# Data supplied:
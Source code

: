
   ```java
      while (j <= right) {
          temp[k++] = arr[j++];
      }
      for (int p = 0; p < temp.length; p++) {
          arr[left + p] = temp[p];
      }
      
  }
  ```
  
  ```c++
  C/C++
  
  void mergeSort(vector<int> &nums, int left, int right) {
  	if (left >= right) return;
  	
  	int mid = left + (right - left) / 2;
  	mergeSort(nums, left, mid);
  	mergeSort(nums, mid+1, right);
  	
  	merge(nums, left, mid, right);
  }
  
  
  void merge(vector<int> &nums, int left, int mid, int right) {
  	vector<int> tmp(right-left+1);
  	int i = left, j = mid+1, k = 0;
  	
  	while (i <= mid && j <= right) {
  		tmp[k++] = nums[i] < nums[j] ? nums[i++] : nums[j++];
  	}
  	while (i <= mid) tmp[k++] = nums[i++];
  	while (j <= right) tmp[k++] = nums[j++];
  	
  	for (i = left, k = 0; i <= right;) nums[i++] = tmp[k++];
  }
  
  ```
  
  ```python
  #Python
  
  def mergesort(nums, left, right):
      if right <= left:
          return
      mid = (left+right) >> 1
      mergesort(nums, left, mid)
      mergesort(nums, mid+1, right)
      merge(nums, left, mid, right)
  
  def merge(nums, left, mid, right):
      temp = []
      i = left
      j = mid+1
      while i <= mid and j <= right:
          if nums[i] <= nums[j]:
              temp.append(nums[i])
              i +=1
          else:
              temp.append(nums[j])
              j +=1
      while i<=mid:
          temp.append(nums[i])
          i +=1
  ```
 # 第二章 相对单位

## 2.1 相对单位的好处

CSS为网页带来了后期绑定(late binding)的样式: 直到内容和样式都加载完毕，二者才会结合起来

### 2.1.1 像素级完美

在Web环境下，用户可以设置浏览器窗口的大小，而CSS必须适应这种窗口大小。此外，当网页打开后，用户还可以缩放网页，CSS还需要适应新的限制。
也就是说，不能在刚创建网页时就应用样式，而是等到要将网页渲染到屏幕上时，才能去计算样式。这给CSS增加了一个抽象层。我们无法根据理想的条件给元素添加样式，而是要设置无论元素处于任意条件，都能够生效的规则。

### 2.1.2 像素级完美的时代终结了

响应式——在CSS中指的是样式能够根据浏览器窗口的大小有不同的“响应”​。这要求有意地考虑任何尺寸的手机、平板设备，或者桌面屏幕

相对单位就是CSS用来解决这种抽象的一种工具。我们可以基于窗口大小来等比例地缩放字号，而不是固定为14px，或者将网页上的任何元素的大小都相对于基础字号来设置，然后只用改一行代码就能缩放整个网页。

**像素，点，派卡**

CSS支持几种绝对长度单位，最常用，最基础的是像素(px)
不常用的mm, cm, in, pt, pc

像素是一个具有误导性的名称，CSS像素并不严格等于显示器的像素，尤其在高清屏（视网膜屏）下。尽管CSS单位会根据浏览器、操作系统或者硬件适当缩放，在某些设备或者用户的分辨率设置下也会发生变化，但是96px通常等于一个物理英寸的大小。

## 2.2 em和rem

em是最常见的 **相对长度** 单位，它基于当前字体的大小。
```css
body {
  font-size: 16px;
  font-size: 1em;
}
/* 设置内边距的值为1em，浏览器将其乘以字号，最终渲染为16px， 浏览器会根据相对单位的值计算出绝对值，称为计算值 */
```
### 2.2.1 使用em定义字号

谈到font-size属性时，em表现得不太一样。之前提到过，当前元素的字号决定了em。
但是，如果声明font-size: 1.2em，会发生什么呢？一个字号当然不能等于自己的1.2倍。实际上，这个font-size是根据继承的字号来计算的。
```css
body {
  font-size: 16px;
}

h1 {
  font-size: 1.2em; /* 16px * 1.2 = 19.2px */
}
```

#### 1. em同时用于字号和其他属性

# Task:
Reply with one number only: the count of lines in the entries that contain "temp".

# Problem solution:
7